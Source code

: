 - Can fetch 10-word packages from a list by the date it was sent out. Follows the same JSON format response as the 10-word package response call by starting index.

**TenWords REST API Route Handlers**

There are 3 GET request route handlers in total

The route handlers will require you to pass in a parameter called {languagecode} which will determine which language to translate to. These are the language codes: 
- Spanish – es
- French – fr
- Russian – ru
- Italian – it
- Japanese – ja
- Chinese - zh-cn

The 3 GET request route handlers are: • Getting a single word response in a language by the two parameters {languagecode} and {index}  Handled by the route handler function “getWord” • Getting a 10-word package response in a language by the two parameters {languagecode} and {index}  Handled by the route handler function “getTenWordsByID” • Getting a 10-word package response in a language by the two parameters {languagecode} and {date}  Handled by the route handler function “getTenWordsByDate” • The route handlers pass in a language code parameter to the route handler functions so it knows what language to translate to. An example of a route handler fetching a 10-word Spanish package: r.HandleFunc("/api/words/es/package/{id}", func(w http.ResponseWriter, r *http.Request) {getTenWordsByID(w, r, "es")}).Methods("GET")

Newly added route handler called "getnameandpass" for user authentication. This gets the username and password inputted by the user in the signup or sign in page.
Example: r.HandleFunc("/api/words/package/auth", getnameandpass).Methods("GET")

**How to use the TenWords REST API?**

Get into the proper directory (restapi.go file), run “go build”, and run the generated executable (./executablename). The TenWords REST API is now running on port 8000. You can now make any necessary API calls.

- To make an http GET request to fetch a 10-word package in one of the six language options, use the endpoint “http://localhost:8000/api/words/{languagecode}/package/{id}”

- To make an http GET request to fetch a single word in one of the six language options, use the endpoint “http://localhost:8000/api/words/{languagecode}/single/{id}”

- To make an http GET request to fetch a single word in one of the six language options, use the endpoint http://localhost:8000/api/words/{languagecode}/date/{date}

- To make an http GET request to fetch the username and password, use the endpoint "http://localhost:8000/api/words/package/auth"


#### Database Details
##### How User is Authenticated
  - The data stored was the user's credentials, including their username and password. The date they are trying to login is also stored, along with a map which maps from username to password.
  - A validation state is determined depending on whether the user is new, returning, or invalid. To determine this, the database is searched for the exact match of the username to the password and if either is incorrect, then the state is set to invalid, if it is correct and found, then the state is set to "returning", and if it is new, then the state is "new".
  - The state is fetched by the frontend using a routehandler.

Exercise goal
Please write the listing out again, matching each line exactly.

Answer below
Source code

: - Can fetch 10-word packages from a list by the date it was sent out. Follows the same JSON format response as the 10-word package response call by starting index.

**TenWords REST API Route Handlers**

There are 3 GET request route handlers in total

The route handlers will require you to pass in a parameter called {languagecode} which will determine which language to translate to. These are the language codes: 
- Spanish – es
- French – fr
- Russian – ru
- Italian – it
- Japanese – ja
- Chinese - zh-cn

The 3 GET request route handlers are: • Getting a single word response in a language by the two parameters {languagecode} and {index}  Handled by the route handler function “getWord” • Getting a 10-word package response in a language by the two parameters {languagecode} and {index}  Handled by the route handler function “getTenWordsByID” • Getting a 10-word package response in a language by the two parameters {languagecode} and {date}  Handled by the route handler function “getTenWordsByDate” • The route handlers pass in a language code parameter to the route handler functions so it knows what language to translate to. An example of a route handler fetching a 10-word Spanish package: r.HandleFunc("/api/words/es/package/{id}", func(w http.ResponseWriter, r *http.Request) {getTenWordsByID(w, r, "es")}).Methods("GET")

Newly added route handler called "getnameandpass" for user authentication. This gets the username and password inputted by the user in the signup or sign in page.
Example: r.HandleFunc("/api/words/package/auth", getnameandpass).Methods("GET")

**How to use the TenWords REST API?**

Get into the proper directory (restapi.go file), run “go build”, and run the generated executable (./executablename). The TenWords REST API is now running on port 8000. You can now make any necessary API calls.

- To make an http GET request to fetch a 10-word package in one of the six language options, use the endpoint “http://localhost:8000/api/words/{languagecode}/package/{id}”

- To make an http GET request to fetch a single word in one of the six language options, use the endpoint “http://localhost:8000/api/words/{languagecode}/single/{id}”

- To make an http GET request to fetch a single word in one of the six language options, use the endpoint http://localhost:8000/api/words/{languagecode}/date/{date}

- To make an http GET request to fetch the username and password, use the endpoint "http://localhost:8000/api/words/package/auth"


#### Database Details
##### How User is Authenticated
  - The data stored was the user's credentials, including their username and password. The date they are trying to login is also stored, along with a map which maps from username to password.
  - A validation state is determined depending on whether the user is new, returning, or invalid. To determine this, the database is searched for the exact match of the username to the password and if either is incorrect, then the state is set to invalid, if it is correct and found, then the state is set to "returning", and if it is new, then the state is "new".
  - The state is fetched by the frontend using a routehandler.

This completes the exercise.